=== SOURCE INFORMATION ===

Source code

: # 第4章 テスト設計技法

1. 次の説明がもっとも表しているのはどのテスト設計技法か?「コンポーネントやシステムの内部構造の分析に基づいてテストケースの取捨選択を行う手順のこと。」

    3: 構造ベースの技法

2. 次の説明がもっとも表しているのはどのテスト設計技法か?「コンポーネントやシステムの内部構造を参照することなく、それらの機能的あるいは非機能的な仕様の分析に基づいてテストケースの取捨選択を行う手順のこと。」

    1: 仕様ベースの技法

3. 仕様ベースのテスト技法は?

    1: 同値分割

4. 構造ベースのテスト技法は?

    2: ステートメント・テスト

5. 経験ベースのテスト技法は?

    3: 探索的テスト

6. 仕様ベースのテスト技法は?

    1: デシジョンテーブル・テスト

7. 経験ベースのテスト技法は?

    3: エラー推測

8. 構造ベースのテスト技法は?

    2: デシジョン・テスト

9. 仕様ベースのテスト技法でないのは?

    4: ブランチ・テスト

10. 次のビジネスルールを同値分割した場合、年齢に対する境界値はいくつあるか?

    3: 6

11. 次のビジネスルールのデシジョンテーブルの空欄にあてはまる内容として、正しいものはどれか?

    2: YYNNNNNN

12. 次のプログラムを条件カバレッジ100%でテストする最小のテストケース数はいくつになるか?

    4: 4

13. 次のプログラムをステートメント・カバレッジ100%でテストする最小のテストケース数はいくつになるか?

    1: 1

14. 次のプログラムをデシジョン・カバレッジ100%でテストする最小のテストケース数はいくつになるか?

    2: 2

===

REQUIRED ACTION: Take the lines above from the one containing "# 第4章 テスト設計技法" to the one containing "5. 経験ベースのテスト技法は?" and retype them exactly, both ends included, with nothing added.

REPLY:
: # 第4章 テスト設計技法

1. 次の説明がもっとも表しているのはどのテスト設計技法か?「コンポーネントやシステムの内部構造の分析に基づいてテストケースの取捨選択を行う手順のこと。」

    3: 構造ベースの技法

2. 次の説明がもっとも表しているのはどのテスト設計技法か?「コンポーネントやシステムの内部構造を参照することなく、それらの機能的あるいは非機能的な仕様の分析に基づいてテストケースの取捨選択を行う手順のこと。」

    1: 仕様ベースの技法

3. 仕様ベースのテスト技法は?

    1: 同値分割

4. 構造ベースのテスト技法は?

    2: ステートメント・テスト

5. 経験ベースのテスト技法は?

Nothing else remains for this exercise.